- [Problem to work on]:
Print the listing exactly as it stands, and skip any pictures in it.

------------------------------------------------

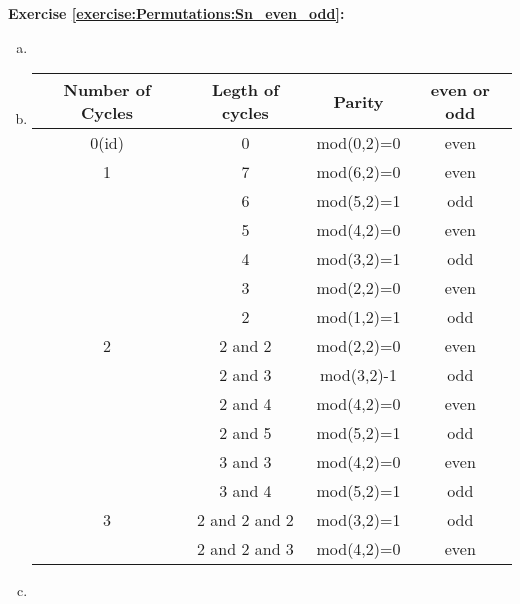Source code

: \noindent\textbf{Exercise  \ref{exercise:Permutations:Sn_even_odd}:}%
\begin{enumerate}[(a)]
\item
\item
\begin{tabular}{|c|c|c|c|}
	\hline
	Number of Cycles & Legth of cycles & Parity & even or odd \\
 	\hline
  	0(id) & 0 & mod(0,2)=0 & even\\
  	\hline
 	1 & 7 & mod(6,2)=0 & even\\
  	& 6 & mod(5,2)=1 & odd\\
  	& 5 & mod(4,2)=0 & even\\
  	& 4 & mod(3,2)=1 & odd\\
  	& 3 & mod(2,2)=0 & even\\
  	& 2 & mod(1,2)=1 & odd\\
  	\hline
  	2 & 2 and 2 & mod(2,2)=0 & even\\
   & 2 and 3 & mod(3,2)-1 & odd\\
   & 2 and 4 & mod(4,2)=0 & even\\
   & 2 and 5 & mod(5,2)=1 & odd\\
   & 3 and 3 & mod(4,2)=0 & even\\
   & 3 and 4 & mod(5,2)=1 & odd\\
   \hline
  	3 & 2 and 2 and 2 & mod(3,2)=1 & odd\\
   & 2 and 2 and 3 & mod(4,2)=0 & even\\
   \hline
\end{tabular}

\item
\end{enumerate}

------------------------------------------------

- [Answer for the task]:
Source code

: \noindent\textbf{Exercise  \ref{exercise:Permutations:Sn_even_odd}:}%
\begin{enumerate}[(a)]
\item
\item
\begin{tabular}{|c|c|c|c|}
	\hline
	Number of Cycles & Legth of cycles & Parity & even or odd \\
 	\hline
  	0(id) & 0 & mod(0,2)=0 & even\\
  	\hline
 	1 & 7 & mod(6,2)=0 & even\\
  	& 6 & mod(5,2)=1 & odd\\
  	& 5 & mod(4,2)=0 & even\\
  	& 4 & mod(3,2)=1 & odd\\
  	& 3 & mod(2,2)=0 & even\\
  	& 2 & mod(1,2)=1 & odd\\
  	\hline
  	2 & 2 and 2 & mod(2,2)=0 & even\\
   & 2 and 3 & mod(3,2)-1 & odd\\
   & 2 and 4 & mod(4,2)=0 & even\\
   & 2 and 5 & mod(5,2)=1 & odd\\
   & 3 and 3 & mod(4,2)=0 & even\\
   & 3 and 4 & mod(5,2)=1 & odd\\
   \hline
  	3 & 2 and 2 and 2 & mod(3,2)=1 & odd\\
   & 2 and 2 and 3 & mod(4,2)=0 & even\\
   \hline
\end{tabular}

\item
\end{enumerate}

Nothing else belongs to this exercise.